Recorté el artículo
de Mariana Mazzucato en El País de papel del domingo (1) para leerlo despacio
en el AVE, en el viaje de regreso a Barcelona.
Lo leí tres veces.
No pretendo
explicarlo ce por be. Es muy directo y conciso, muy claro. La idea de partida
es la siguiente contradicción, planteada por Dick Nelson. ¿Por
qué la ciencia y la tecnología nos han llevado hasta la Luna, y sin embargo no
han sido capaces de hacer desaparecer los guetos?
La respuesta es
evidente: la ciencia y la tecnología tienen una capacidad prodigiosa para
contribuir a una existencia mejor y más satisfactoria, el único requisito para
ello es utilizarlas bien.
Aprovechar bien las
enormes posibilidades de la ciencia y la tecnología implica una forma particular
de trabajar (me remito al respecto a tantos posts anteriores sobre el tema) y
asimismo una forma particular de gobernar; y este último es el punto en el que
quiero insistir ahora. Los retos globales imponen respuestas globales, los
retos concretos imponen una capacidad de respuesta concreta. A eso es a lo que
Mazzucato denomina “misiones”.
Una “misión”, dice
la autora, es un reto más complejo y más “perverso” que el de llegar a la Luna.
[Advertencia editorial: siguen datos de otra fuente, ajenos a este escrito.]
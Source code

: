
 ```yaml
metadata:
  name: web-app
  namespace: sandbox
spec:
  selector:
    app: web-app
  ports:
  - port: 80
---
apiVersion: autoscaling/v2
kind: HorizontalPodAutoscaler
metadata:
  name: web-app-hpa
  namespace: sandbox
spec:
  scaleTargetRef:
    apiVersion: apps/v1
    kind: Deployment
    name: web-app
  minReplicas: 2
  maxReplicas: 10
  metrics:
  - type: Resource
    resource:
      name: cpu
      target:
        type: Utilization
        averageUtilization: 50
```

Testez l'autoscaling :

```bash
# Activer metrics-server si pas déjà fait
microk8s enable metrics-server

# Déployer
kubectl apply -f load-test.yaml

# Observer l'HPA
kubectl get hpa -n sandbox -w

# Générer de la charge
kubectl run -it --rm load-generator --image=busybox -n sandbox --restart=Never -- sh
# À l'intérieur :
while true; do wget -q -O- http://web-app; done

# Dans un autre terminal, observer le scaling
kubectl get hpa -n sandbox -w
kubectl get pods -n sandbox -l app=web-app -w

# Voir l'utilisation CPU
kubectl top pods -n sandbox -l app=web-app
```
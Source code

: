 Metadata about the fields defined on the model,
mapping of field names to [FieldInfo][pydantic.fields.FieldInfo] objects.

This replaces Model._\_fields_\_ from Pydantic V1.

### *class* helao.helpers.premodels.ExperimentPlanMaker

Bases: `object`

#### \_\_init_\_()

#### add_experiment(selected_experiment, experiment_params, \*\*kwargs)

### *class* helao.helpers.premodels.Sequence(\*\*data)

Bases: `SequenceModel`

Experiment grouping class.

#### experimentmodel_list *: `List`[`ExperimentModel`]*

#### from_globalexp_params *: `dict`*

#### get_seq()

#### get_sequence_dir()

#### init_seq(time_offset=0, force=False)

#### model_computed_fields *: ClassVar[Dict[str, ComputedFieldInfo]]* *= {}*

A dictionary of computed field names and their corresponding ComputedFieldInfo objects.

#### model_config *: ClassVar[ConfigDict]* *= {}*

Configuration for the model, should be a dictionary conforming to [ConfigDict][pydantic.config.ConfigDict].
La perversión consiste en que los efectos reales se vuelven en contra de las
intenciones ideales. Algo emprendido para mejorar la vida de las personas suele
acabar por empeorarla (en los grandes números; algunos pasan a acumular más
poder y más recursos, en el proceso fallido de mejorar la vida de los otros); la
desigualdad se acentúa, el entorno se degrada.
El gobierno de la
innovación no puede ser rutinario, ni abandonarse al criterio de los egoísmos
privados, ni ser cauteloso, ni delegar la gestión concreta de los procesos en
las indicaciones abstractas de los algoritmos. El crecimiento necesita una
dirección adecuada y unos criterios. Señala Mazzucato que las misiones deben
ser audaces, tener valor social, ser concretas, ser evaluables en términos
cuantitativos al final del plazo marcado. También, y la cuestión me parece de la
máxima importancia, fomentar (cito textualmente) «colaboraciones entre
sectores, entre participantes y entre disciplinas, y que permitan múltiples
soluciones distintas y desde la base.»
Un dogma ridículo
de la política de campanario exige al político “cumplir el mandato de los
electores”. Es ridículo porque implica una confusión inaceptable entre el “proyecto”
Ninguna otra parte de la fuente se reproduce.